Coordination Polymers for High-Capacity Li-Ion Batteries: Metal-Dependent Solid-State Reversibility

Electrode materials exploiting multielectron-transfer processes are essential components for large-scale energy storage systems. Organic-based electrode materials undergoing distinct molecular redox transformations can intrinsically circumvent the structural instability issue of conventional inorganic-based host materials associated with lattice volume expansion and pulverization. Yet, the fundamental mechanistic understanding of metal–organic coordination polymers toward the reversible electrochemical processes is still lacking. Herein, we demonstrate that metal-dependent spatial proximity and binding affinity play a critical role in the reversible redox processes, as verified by combined 13C solid-state NMR, X-ray absorption spectroscopy, and transmission electron microscopy.
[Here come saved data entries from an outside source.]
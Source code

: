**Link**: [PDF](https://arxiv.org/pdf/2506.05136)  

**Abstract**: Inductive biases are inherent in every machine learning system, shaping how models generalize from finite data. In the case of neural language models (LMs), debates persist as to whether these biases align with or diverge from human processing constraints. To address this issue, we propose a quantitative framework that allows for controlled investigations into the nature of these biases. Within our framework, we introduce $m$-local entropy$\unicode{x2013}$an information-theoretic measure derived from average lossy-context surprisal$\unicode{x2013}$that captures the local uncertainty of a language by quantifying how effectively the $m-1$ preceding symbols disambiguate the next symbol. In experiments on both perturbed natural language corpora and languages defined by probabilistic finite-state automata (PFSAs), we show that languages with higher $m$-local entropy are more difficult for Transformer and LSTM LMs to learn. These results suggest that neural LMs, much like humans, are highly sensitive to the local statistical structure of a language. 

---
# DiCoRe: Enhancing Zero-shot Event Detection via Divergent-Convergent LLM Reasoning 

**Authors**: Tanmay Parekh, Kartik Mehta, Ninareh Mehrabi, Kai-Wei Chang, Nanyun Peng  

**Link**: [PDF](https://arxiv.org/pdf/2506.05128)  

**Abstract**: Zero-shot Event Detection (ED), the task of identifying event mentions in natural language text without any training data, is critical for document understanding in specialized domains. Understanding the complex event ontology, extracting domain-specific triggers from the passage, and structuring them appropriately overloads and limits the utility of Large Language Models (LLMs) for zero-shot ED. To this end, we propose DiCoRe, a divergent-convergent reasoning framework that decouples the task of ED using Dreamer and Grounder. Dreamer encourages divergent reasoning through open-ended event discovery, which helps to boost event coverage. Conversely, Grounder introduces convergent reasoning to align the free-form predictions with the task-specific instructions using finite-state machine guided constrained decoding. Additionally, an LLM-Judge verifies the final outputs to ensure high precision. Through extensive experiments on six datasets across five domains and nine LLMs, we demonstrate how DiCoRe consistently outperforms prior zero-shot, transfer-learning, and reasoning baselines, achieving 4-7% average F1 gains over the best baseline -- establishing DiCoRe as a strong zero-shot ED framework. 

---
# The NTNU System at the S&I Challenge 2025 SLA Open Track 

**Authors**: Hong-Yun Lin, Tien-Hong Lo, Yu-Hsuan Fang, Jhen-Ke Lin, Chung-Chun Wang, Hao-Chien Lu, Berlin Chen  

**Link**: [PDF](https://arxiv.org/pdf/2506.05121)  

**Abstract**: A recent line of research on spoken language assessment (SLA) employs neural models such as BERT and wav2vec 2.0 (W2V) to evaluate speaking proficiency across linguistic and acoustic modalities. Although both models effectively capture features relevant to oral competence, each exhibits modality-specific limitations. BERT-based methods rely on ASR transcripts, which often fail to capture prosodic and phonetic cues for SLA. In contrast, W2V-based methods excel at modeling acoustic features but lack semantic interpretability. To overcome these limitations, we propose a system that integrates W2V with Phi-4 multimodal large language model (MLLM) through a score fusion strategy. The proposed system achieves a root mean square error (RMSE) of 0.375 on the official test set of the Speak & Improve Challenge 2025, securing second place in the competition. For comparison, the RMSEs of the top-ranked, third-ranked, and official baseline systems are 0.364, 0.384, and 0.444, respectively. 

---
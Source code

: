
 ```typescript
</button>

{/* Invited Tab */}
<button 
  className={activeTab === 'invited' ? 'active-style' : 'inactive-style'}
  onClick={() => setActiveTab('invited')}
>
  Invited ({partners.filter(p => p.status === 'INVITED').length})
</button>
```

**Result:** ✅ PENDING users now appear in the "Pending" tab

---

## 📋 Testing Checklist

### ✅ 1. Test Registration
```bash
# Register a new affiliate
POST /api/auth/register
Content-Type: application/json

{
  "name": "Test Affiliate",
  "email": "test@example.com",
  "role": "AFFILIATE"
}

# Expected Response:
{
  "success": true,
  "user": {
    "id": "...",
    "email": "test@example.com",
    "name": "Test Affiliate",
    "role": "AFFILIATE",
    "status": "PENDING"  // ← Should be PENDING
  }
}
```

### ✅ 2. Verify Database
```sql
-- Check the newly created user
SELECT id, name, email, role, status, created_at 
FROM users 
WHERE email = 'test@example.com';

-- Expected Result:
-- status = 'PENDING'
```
During the electrochemical lithiation, in situ generated metallic nanoparticles dispersed in the organic matrix generate electrically conductive paths, synergistically aiding subsequent multielectron transfer to π-conjugated ligands. Comprehensive screening on 3d-metal–organic coordination polymers leads to a high-capacity electrode material, cobalt-2,5-thiophenedicarboxylate, which delivers a stable specific capacity of ∼1100 mA h g–1 after 100 cycles.